Monday Morning Decathlete: Special Penn Relays Edition

What I learned in my first-ever trip to the Penn Relays, and lessons from its astounding success for the broader world of track and field...

It's a party.
They call it a carnival. Circus might do too.

Both the spectators and the participants take the Penn Relays seriously as a competitive event. They also see it as more than that. It's three days of tremendous fun. Not only is there stuff going in inside the stadium, but outside the stadium in the "festival" area.

The festival area had all kinds of sponsor tents set up with sales and giveaways and promotions. The sales tent set up by Nike included free haircuts and braiding, and the kids lined up and waited an hour or more to get them. Runnerspace was doing live broadcasts. During a storm delay on Thursday, an impromptu break dance competition broke out in the stands.

This is how college football and basketball operates. Tailgating is nothing but partying which is sometimes only nominally associated with a football game. When you go to a college basketball game, part of what you get out of it is the atmosphere: the crazy student section, the band, the cheerleaders, the announcer.

We need to work on keeping track meets fun. We can't sacrifice competitiveness for it, and we need to make sure it's actual fun, not what some fuddy-duddy thinks is fun (like head-splitting music during races). Fun is subjective, and what's appropriate is dependent on many things like place and time. What works at a massive meet like Penn is different than what works at, for example, a college dual meet. But if people start to think going to a track meet is fun, then everything else takes care of itself.

How to pronounce Mvuvure.
It's "voo-vure-ay". The M is silent.

LSU sprinter Gabriel Mvuvure won the collegiate 100 meter race. That's not a huge deal, as most of the big guns at the meet skipped it in favor of relays (although he did beat TCU's Charles Silmon, picked for 7th at the NCAA Championships by Track and Field News).

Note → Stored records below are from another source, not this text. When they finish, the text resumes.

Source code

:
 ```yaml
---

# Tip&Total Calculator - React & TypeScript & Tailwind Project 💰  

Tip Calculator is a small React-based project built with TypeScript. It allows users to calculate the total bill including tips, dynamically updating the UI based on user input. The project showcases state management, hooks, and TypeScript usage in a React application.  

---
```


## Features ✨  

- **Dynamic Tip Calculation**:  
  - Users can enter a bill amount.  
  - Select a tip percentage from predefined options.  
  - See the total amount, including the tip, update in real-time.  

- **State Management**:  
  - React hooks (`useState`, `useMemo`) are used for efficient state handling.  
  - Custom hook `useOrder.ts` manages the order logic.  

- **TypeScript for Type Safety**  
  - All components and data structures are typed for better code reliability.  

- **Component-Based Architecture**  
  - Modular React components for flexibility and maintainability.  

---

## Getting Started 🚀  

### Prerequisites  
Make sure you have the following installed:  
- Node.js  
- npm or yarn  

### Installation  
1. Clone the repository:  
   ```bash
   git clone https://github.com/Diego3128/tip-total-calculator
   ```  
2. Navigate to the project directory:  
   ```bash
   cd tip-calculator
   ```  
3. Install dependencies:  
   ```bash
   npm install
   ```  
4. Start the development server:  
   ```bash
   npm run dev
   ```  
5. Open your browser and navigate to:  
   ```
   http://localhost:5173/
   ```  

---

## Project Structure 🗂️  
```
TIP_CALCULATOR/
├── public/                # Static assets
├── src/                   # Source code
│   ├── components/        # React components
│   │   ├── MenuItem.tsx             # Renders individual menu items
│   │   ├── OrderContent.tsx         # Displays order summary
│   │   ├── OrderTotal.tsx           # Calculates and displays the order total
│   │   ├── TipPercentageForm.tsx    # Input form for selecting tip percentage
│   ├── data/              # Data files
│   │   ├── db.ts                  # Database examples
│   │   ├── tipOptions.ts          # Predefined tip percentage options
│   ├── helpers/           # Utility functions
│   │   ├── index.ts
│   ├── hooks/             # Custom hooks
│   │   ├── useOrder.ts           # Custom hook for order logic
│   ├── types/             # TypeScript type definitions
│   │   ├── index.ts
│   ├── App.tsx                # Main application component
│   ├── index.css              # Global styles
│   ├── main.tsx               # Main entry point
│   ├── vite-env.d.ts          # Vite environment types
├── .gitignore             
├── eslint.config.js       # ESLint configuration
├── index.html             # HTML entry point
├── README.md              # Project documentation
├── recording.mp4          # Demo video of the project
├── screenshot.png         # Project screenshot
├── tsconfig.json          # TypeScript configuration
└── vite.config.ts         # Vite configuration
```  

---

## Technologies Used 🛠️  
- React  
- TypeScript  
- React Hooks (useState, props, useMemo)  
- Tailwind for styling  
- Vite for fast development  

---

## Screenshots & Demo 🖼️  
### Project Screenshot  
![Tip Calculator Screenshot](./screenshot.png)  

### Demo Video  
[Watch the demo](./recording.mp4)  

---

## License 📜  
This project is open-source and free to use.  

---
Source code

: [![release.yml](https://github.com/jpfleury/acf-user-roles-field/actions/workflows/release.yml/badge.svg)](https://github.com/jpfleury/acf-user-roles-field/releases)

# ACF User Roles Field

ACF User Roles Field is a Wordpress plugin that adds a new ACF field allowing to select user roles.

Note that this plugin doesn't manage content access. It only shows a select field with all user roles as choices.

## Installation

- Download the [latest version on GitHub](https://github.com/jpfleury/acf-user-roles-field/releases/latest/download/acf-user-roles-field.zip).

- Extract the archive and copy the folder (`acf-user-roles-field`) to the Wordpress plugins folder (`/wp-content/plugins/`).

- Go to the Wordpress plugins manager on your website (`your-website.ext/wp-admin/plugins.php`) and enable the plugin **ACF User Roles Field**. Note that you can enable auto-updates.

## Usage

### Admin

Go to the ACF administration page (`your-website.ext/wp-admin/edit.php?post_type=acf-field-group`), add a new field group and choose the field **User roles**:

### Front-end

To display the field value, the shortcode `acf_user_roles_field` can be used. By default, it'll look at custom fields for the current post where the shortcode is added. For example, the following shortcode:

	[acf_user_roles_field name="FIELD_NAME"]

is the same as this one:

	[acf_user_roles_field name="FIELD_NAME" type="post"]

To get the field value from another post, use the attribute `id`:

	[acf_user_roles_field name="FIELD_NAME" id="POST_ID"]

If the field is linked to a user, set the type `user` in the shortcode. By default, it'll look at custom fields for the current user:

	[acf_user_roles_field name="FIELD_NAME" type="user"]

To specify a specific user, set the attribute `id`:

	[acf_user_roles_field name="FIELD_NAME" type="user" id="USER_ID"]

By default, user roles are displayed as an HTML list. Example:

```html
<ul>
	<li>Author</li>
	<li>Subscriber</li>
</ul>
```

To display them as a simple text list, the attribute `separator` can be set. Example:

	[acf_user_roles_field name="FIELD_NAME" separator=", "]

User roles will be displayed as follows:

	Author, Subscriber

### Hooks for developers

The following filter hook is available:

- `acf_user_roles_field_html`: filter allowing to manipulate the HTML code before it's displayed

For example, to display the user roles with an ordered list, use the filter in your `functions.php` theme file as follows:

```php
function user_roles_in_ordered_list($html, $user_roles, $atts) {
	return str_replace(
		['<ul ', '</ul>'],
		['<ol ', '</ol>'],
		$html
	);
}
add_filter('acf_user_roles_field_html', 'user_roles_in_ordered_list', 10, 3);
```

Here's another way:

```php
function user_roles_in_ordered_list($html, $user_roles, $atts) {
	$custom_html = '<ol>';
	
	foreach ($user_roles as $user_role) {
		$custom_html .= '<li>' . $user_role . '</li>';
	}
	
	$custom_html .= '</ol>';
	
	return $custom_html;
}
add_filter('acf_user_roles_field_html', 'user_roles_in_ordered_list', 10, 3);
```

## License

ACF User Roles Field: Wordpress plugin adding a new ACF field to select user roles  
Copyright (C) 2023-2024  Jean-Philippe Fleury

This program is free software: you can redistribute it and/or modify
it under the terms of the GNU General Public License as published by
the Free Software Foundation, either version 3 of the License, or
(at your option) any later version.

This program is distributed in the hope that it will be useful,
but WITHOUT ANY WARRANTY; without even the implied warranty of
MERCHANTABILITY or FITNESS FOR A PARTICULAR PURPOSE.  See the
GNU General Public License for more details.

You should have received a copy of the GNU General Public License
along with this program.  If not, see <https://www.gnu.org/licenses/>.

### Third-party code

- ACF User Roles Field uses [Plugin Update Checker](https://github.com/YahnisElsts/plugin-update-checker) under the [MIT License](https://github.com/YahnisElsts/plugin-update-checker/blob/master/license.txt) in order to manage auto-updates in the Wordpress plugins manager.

What's a bigger deal was how well he anchored the winning 4x100 and 4x200 relays for the Tigers. In the former the Tigers ran only 0.06 seconds off the year's leading time, trouncing Florida while Texas A&M dropped the baton. In the latter they again beat the Aggies and Gators. If LSU head coach Dennis Shaver thinks this guy belong on the anchor leg of his sprint relays, he must think a lot of him.

Until this weekend, he was not considered a threat to score points for LSU at the NCAA Championships. That calculation may have changed.

Penn is efficient.
There are few places with more wasted time than your typical track meet. This may be even more true at the levels where we are struggling for attention, the college and professional levels. When I went to this year's Mid-American Conference indoor championships, there were 20 minutes scheduled between every event—even between the 60 meters finals for men and women—and what should have been a two-hour meet stretched out for more than four hours.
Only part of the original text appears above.